Warum ich aktuell kaum noch zyklische Aktien kaufe!
Beschäftigst Du Dich mit zyklischen Aktien? Aktien kann man in verschiedene Kategorien einordnen und für jede Kategorie eine eigene Verfahrensweise anwenden. Beispielsweise hat Peter Lynch in seinem Bestseller „One Up on Wall Street“. Beschrieben, wie er Aktien in Zykliker, Nicht-Zykliker und sog. Asset-Plays unterteilt und für jede Kategorie eigene Bewertungsmaßstäbe anwendet. Der Ansatz ist denkbar einfach und effektiv. Das Buch kann ich jedem Börseninteressierten daher nur ans Herz legen. Nun schauen wir uns aber an, was zyklische Aktien eigentlich sind und warum ich sie aktuell nicht mehr kaufe.
Zyklische Aktien – Was macht eine Firma zum Zykliker?
Das Wort „zyklisch“ kommt von „Zyklus“ und beschreibt einen Kreislauf, der in der Regel durch ein „Auf und Ab“ definiert ist.

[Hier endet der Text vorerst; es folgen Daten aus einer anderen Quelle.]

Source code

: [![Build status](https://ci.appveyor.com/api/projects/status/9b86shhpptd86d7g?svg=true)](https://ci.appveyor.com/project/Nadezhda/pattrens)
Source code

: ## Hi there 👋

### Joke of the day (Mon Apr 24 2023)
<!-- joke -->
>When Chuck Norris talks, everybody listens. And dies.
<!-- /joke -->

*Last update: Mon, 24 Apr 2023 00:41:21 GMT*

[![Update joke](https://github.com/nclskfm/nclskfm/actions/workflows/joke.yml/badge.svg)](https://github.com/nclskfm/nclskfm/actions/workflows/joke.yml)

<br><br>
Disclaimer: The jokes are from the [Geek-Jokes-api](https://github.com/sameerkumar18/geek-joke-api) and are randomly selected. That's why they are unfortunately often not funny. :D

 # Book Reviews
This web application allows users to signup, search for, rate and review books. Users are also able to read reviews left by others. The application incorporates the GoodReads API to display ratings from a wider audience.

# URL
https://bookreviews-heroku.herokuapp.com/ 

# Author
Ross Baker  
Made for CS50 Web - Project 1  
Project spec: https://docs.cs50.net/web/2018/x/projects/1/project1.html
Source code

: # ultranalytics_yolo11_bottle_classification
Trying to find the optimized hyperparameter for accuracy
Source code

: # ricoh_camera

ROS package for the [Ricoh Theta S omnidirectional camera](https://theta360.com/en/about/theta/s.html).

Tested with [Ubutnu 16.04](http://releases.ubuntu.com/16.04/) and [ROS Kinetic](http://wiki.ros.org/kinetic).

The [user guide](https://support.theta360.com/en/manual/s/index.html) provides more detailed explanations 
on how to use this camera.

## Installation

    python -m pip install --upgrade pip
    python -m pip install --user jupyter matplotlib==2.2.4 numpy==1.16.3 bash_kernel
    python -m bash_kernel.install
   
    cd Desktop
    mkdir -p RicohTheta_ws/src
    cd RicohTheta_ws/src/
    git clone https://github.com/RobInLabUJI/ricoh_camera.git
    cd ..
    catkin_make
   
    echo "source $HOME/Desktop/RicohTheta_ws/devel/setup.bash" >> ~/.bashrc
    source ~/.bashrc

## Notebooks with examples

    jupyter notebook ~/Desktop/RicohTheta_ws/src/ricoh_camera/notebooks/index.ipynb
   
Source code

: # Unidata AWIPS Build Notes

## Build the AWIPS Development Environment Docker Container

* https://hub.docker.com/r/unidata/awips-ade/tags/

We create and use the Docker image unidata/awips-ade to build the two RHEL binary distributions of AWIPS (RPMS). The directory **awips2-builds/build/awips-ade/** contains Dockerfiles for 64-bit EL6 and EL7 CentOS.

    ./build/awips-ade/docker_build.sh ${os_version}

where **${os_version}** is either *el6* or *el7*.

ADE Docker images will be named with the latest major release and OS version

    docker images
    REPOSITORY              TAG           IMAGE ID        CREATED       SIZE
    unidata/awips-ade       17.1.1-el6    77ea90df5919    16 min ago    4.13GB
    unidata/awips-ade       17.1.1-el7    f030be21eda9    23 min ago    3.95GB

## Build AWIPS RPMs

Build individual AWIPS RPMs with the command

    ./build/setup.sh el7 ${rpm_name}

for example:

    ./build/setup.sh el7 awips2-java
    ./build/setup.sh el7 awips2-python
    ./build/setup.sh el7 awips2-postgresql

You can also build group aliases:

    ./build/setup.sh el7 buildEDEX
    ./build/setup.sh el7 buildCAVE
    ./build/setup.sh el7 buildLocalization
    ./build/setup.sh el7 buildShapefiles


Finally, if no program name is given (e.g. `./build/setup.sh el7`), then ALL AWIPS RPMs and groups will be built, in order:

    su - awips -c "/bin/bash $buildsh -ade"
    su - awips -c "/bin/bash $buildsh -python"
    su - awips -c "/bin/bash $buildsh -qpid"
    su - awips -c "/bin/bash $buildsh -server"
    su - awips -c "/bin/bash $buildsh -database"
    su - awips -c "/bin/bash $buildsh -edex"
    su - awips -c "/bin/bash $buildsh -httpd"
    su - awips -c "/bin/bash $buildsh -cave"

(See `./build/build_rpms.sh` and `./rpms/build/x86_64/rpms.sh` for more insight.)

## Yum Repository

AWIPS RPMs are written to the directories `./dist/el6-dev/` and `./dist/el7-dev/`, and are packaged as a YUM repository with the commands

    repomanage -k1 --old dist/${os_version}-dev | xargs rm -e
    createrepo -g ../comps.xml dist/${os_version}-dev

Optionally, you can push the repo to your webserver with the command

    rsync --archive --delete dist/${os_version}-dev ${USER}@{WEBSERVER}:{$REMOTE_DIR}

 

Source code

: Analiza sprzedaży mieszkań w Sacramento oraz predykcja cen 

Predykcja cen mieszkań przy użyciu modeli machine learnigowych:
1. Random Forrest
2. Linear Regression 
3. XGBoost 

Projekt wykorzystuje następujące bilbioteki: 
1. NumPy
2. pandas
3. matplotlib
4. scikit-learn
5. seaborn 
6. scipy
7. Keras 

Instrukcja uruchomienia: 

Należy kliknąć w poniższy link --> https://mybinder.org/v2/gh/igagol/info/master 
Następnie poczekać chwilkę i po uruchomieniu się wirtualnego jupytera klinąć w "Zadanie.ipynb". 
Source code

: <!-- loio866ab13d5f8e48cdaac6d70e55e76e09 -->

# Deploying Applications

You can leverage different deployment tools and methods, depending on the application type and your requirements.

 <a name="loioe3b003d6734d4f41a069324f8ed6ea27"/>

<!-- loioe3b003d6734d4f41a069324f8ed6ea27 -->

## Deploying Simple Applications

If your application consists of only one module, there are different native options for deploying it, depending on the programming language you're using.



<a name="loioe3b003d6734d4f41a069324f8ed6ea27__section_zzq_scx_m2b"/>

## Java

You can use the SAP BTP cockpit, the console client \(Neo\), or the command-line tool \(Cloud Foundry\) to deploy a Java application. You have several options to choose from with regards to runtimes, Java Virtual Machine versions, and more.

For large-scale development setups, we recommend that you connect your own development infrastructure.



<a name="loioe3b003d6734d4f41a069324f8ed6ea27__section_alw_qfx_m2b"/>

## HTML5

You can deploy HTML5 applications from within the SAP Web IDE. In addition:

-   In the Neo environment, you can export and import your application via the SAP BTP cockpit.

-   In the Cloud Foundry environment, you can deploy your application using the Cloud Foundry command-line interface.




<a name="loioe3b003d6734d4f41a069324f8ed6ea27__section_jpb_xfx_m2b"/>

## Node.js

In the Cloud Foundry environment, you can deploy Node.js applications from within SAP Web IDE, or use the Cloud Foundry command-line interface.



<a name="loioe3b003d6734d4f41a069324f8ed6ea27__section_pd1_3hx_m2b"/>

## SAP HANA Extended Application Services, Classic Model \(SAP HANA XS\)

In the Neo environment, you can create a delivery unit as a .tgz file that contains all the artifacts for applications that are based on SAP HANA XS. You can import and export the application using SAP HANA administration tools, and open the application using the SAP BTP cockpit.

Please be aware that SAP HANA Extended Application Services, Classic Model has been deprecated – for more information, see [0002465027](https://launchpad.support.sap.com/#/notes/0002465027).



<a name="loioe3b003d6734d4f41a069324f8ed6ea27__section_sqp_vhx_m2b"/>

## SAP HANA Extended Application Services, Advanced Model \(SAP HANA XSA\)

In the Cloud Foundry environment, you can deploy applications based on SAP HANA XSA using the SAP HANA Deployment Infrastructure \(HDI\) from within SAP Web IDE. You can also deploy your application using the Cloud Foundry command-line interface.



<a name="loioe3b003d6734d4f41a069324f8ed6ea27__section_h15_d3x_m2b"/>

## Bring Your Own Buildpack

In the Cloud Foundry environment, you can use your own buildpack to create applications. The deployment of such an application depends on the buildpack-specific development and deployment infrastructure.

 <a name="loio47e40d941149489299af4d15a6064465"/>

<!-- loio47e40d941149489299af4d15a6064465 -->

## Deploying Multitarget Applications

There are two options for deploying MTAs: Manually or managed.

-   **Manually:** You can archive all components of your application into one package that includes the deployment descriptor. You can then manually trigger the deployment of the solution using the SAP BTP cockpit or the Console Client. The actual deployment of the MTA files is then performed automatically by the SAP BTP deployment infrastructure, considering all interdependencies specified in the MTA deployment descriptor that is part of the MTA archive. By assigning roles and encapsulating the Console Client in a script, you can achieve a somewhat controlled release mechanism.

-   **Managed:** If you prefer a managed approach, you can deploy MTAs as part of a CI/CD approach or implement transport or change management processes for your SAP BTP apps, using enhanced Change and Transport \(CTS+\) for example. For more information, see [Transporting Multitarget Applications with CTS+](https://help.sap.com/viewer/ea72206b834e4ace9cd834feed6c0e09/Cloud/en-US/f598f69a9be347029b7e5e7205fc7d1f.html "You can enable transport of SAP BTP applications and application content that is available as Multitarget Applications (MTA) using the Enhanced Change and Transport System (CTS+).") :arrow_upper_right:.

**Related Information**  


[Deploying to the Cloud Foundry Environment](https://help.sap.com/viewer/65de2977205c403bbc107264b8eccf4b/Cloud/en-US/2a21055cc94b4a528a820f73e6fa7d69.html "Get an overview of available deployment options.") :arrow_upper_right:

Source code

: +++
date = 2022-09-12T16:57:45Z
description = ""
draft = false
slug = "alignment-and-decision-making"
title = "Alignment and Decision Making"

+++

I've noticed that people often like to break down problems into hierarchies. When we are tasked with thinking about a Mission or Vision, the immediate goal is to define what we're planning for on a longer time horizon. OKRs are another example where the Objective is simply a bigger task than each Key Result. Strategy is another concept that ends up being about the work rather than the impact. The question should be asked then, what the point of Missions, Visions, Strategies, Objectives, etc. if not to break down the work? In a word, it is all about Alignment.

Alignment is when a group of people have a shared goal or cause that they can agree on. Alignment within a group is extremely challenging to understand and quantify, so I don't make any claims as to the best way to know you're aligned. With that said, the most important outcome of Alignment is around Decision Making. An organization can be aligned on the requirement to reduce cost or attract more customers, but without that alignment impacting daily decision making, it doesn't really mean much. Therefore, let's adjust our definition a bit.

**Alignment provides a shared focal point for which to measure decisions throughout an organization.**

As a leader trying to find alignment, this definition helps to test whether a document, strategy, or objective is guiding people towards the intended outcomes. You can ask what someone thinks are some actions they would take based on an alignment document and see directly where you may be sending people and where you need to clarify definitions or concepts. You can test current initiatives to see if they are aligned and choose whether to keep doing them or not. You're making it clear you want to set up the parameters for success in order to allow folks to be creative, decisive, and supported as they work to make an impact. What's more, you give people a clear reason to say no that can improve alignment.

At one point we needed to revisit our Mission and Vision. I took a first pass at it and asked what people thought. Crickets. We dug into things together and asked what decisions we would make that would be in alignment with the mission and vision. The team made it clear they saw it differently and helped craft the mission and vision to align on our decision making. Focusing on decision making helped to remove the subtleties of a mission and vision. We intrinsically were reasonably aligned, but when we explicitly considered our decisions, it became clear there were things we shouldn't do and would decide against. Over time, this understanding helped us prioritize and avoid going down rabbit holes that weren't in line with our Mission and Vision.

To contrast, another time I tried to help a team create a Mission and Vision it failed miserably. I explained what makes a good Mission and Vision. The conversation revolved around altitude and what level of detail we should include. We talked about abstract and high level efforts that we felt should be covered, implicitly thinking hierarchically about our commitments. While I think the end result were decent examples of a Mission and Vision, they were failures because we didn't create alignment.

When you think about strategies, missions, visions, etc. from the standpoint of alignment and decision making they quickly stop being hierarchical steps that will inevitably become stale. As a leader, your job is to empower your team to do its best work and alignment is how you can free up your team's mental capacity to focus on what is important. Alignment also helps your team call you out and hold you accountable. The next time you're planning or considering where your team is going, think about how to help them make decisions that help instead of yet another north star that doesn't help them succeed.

Hier ein Bild zu einem klassischen zyklischen Verhalten:
Äußere Einflussfaktoren erzeugen einen Zyklus
Wenn wir über „zyklische“ Aktien sprechen, dann meinen wir in der Regel Unternehmen, die bestimmten Einflussfaktoren unterliegen, die ein zyklisches Geschäftsergebnis verursachen. Diese Einflussfaktoren können verschiedenste Gründe haben.
Das Ergebnis ist immer ein Unternehmen, das in manchen Zeiten besonders positive läuft, während es in anderen Zeiten nicht so gut (teilweise sogar katastrophal) läuft. Hier ein paar Beispiele für Einflussfaktoren, die ein zyklisches Verhalten verursachen können:
- Weihnachtsgeschäft beim Online- und Versandhandel
- Jahreszeiten bei der Nachfrage nach Gartenmöbeln
- Ein Wirtschaftszyklus führt zu steigenden und sinkenden Einkommen bei Bürgern
- Firmen können eigene Produktzyklen erzeugen (neues iPhone oder neue Chipgeneration)
Darüber hinaus gibt es noch viele weitere Gründe, warum Geschäfte von zyklischen Aktien manchmal besser und danach wieder schlechter laufen.
Merkmal von zyklischen Aktien – Die Nachfrage wird zeitlich verschoben
Die zyklischen Einflussfaktoren führen dazu, dass Kunden in manchen Zeiten mehr Produkte nachfragen, als in anderen Zeiten. Meistens bleibt jedoch die Gesamtnachfrage davon unberührt. Hier mal ein plakatives Beispiel:
In einer Wirtschaftskrise können sich weniger Menschen ein neues Auto leisten. Deshalb verschieben sie den Autokauf in der Regel, bis das Geld wieder lockerer sitzt. Dann wird der Kauf nachgeholt. Es findet wegen den Einflussfaktoren also eine zeitliche Verzögerung des Kaufs statt.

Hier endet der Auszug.